→ Task instructions: Find each line of the material below in which the word "Activator" occurs, and return it.

>>>

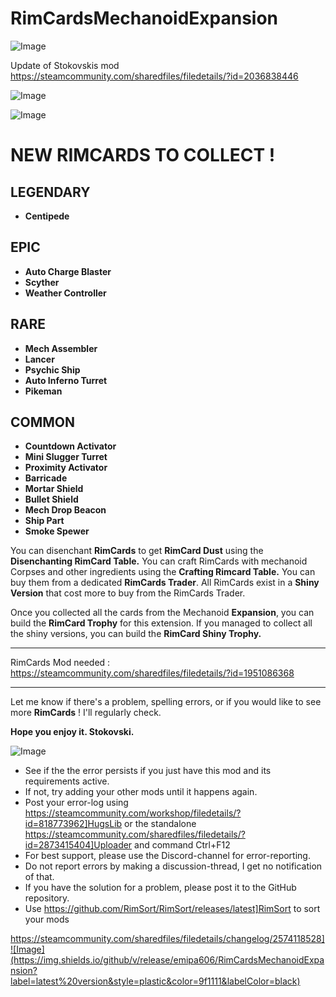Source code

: # RimCardsMechanoidExpansion

![Image](https://i.imgur.com/buuPQel.png)

Update of Stokovskis mod
https://steamcommunity.com/sharedfiles/filedetails/?id=2036838446

![Image](https://i.imgur.com/pufA0kM.png)

	
![Image](https://i.imgur.com/Z4GOv8H.png)

# **NEW RIMCARDS TO COLLECT !**


## **LEGENDARY**
 
- **Centipede**



## **EPIC**


- **Auto Charge Blaster**
- **Scyther**
- **Weather Controller**



## **RARE**


- **Mech Assembler**
- **Lancer**
- **Psychic Ship**
- **Auto Inferno Turret**
- **Pikeman**



## **COMMON**


- **Countdown Activator**
- **Mini Slugger Turret**
- **Proximity Activator**
- **Barricade**
- **Mortar Shield**
- **Bullet Shield**
- **Mech Drop Beacon**
- **Ship Part**
- **Smoke Spewer**




You can disenchant **RimCards** to get **RimCard Dust** using the **Disenchanting RimCard Table.** You can craft RimCards with mechanoid Corpses and other ingredients using the **Crafting Rimcard Table.** You can buy them from a dedicated **RimCards Trader**. All RimCards exist in a **Shiny Version** that cost more to buy from the RimCards Trader.

Once you collected all the cards from the Mechanoid **Expansion**, you can build the **RimCard Trophy** for this extension. If you managed to collect all the shiny versions, you can build the **RimCard Shiny Trophy.**

-------------------

RimCards Mod needed : 
https://steamcommunity.com/sharedfiles/filedetails/?id=1951086368

-------------------

Let me know if there's a problem, spelling errors, or if you would like to see more **RimCards** !
I'll regularly check.

**Hope you enjoy it.
Stokovski.**

![Image](https://i.imgur.com/PwoNOj4.png)



-  See if the the error persists if you just have this mod and its requirements active.
-  If not, try adding your other mods until it happens again.
-  Post your error-log using https://steamcommunity.com/workshop/filedetails/?id=818773962]HugsLib or the standalone https://steamcommunity.com/sharedfiles/filedetails/?id=2873415404]Uploader and command Ctrl+F12
-  For best support, please use the Discord-channel for error-reporting.
-  Do not report errors by making a discussion-thread, I get no notification of that.
-  If you have the solution for a problem, please post it to the GitHub repository.
-  Use https://github.com/RimSort/RimSort/releases/latest]RimSort to sort your mods



https://steamcommunity.com/sharedfiles/filedetails/changelog/2574118528]![Image](https://img.shields.io/github/v/release/emipa606/RimCardsMechanoidExpansion?label=latest%20version&style=plastic&color=9f1111&labelColor=black)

<<<

→ Solution to this problem:
- **Countdown Activator**
- **Proximity Activator**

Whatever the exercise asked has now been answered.